While Zimbabwe’s past three elections were marred by allegations of rigging, violence and intimidation, new President Emmerson Mnangagwa has welcomed the return of monitors from Western nations whose governments were more critical of Mugabe than their African counterparts.
He’s vowed that the July 30 vote will be free and fair – a key to start rebuilding the southern African nation’s reputation and an economy battered by years of misrule.
“It’s good there are observers from outside Africa this time,” said George Rusere, an unemployed 23-year-old in the northern town of Guruve.
“In the past, only African nations or countries friendly with Mugabe were allowed, and they whitewashed election after election to keep their friend in power. Maybe this time it’ll be different.”
Election violence peaked in 2008 when about 200 people were killed. The main opposition Movement for Democratic Change and civil rights groups have routinely accused the ruling Zimbabwe African National Union-Patriotic Front party of using a politically biased police force and military to limit their access to voters in its traditional support base in the rural areas and using force to suppress dissent.
This year the MDC has been able to campaign in rural areas for the first time since its formation in 1999, drawing large crowds to rallies. Yet it remains suspicious about the government’s commitment to a free vote and Western monitors’ ability to guarantee one.
The opposition says the voters’ roll is inaccurate and the printing of ballot papers is mired in secrecy.
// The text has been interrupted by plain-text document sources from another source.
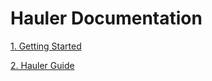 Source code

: # Hauler Documentation

[1. Getting Started](Hauler%20Documentation%203bf9a712efcd43a696ef5eb0b209c943/1%20Getting%20Started%204dd0898a929949848fd36e57bf5c769e.md)

[2. Hauler Guide](Hauler%20Documentation%203bf9a712efcd43a696ef5eb0b209c943/2%20Hauler%20Guide%2025fbeb71ea224a1c96202b377a583fb4.md) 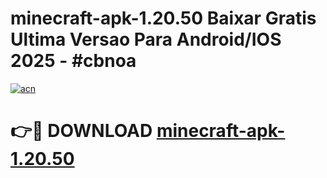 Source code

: # minecraft-apk-1.20.50 Baixar Gratis Ultima Versao Para Android/IOS 2025 - #cbnoa

[![acn](https://github.com/user-attachments/assets/0f9c940e-d8b0-45ae-aac7-cd30a18b3e1c)](https://app.mediaupload.pro/?title=minecraft-apk-1.20.50&ref=5P)

# 👉🔴 DOWNLOAD [minecraft-apk-1.20.50](https://app.mediaupload.pro/?title=minecraft-apk-1.20.50&ref=5P)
Voter education remains largely in government hands, and an attempt by legal rights group Veritas to challenge the status quo failed when the High Court refused to hear its suit because it said it was presented improperly.
“We’re still deeply concerned about serious breaches of our electoral laws and the constitution,” the MDC’s leader, Nelson Chamisa, said in an interview in Harare, the capital. “ZANU-PF, the Zimbabwe Electoral Commission or the international community can’t just dismiss a patently unfair process.”
The European Union, along with Norway, Switzerland and Canada, is deploying about 140 observers, and the Washington-based International Republican Institute and the National Democratic Institute are sending a joint team of more than 30 monitors.
The African Union is dispatching 54 observers, while the Commonwealth, an association of mainly former British colonies, and the Southern African Development Community, a regional group, are expected to send their own teams.